Nas semanas que antecederam a cúpula da Liga Árabe, no fim de março, grupos sunitas ligados à Al-Qaeda intensificaram seus ataques contra alvos xiitas para desmoralizar o governo e provocar o cancelamento da reunião - o que significou um revés político para o premiê xiita Nuri al-Maliki, que havia assumido a direção da organização.

O Estado de S.Paulo

06 Maio 2012 | 03h04

Apesar da violência, o encontro foi realizado em Bagdá, mas sem a presença dos principais chefes de Estado árabes - e sunitas. Para analistas, essa ausência demonstra o "isolamento" do governo xiita, cuja coalizão parlamentar conta ainda com o apoio das facções curdas na região. O xeque Sabah al-Ahmad al-Sabah, emir do Kuwait, foi a única autoridade de primeiro escalão presente na cúpula.

Para o especialista em Oriente Médio do Council on Foreign Relations, Mohamed Bazzi, o caso "mostra ao Iraque que esses Estados do Golfo querem que o governo iraquiano se afaste do Irã". "Eles (os sunitas) estão irritados com a aliança do primeiro-ministro Nuri al-Maliki com o regime iraniano. Não querem que o governo xiita do Iraque seja tão identificado com o Irã. Eles desprezam a influência iraniana no Iraque", disse.

Segundo Bazzi, a dissociação de Teerã "será muito difícil para Maliki, porque o governo iraquiano tem contado muito mais com o Irã do que com que os Estados do Golfo". "O Irã é um parceiro comercial importante. É um motor para a economia iraquiana. Não há muito o que Maliki possa fazer. Não consigo imaginar como ele poderia abandonar sua relação com o Irã."

Em 19 de dezembro, um dia depois de os americanos retirarem suas tropas do Iraque, o vice-presidente Tarik al-Hashemi, sunita iraquiano com mais autoridade no país, teve a prisão decretada. Ele foi acusado de comandar esquadrões da morte responsáveis por execuções de xiitas.

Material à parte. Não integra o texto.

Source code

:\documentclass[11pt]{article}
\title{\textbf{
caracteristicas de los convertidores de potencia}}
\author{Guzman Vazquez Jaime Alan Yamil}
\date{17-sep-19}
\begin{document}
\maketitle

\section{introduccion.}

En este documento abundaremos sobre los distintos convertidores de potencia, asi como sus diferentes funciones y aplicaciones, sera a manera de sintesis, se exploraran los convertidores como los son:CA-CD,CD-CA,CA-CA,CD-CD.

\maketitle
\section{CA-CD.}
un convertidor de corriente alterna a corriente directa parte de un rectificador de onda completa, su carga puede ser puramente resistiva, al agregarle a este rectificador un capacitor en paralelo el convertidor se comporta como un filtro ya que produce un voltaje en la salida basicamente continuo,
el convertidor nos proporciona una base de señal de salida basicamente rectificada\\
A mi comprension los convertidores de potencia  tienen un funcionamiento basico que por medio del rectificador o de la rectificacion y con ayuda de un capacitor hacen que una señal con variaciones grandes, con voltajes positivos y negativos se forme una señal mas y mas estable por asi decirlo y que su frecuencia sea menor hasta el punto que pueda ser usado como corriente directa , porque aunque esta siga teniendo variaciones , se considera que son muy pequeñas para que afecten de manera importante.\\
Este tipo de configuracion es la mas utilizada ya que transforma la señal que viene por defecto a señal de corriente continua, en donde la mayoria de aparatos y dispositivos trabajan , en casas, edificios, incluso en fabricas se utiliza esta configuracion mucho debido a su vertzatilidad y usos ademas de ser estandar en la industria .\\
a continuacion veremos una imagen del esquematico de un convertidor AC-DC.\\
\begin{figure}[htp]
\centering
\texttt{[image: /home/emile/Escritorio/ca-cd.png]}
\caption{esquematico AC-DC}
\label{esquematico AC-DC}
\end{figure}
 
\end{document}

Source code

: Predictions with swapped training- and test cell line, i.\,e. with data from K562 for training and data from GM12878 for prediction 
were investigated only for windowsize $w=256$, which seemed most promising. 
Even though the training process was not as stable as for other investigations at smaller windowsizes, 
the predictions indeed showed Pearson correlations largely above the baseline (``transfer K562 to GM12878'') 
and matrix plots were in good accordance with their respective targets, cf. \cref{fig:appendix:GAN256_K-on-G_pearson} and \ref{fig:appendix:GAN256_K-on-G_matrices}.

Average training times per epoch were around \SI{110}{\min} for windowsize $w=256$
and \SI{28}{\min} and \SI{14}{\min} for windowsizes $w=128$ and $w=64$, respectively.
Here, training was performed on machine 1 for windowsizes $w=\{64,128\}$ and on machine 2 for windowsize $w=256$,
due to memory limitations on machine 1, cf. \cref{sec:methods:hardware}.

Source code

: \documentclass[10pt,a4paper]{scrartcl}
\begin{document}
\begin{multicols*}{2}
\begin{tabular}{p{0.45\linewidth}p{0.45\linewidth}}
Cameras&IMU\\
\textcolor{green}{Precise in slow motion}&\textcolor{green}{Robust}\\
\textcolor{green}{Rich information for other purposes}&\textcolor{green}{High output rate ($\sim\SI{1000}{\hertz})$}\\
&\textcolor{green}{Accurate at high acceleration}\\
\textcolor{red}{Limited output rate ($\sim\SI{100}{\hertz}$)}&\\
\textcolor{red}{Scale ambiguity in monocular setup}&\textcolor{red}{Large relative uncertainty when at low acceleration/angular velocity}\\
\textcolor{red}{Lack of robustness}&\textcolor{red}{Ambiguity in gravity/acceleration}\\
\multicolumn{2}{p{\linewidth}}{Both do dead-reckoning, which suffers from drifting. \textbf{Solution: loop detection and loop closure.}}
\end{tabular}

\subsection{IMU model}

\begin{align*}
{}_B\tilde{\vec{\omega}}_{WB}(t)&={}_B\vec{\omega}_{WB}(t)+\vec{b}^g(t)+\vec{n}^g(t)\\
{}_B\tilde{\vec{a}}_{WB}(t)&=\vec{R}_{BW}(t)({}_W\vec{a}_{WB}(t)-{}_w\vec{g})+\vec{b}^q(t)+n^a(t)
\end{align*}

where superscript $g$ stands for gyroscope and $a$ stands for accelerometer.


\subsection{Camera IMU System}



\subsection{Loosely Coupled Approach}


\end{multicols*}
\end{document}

Na segunda-feira, ele foi indiciado por inúmeros assassinatos, entre eles os de seis juízes. Hashemi, que será julgado na quinta-feira, "asilou-se" na região semiautônoma do Curdistão, cujo líder, Massoud Barzani, tem ameaçado retirar seu apoio a Bagdá, denunciando um "terrorismo ideológico" do governo xiita.

Barzani acusa o governo de influenciar as companhias petroleiras a não se instalarem no Curdistão. O cientista político Saad Jawad afirma que, se a ameaça de se concretizar e o bloco curdo retirar seu apoio ao premiê xiita, Maliki pode cair. "O Curdistão sempre foi um problema espinhoso em razão da natureza mista de sua população e da riqueza em petróleo. Essa questão demanda concessões de todas as partes para uma solução", disse. / G.R.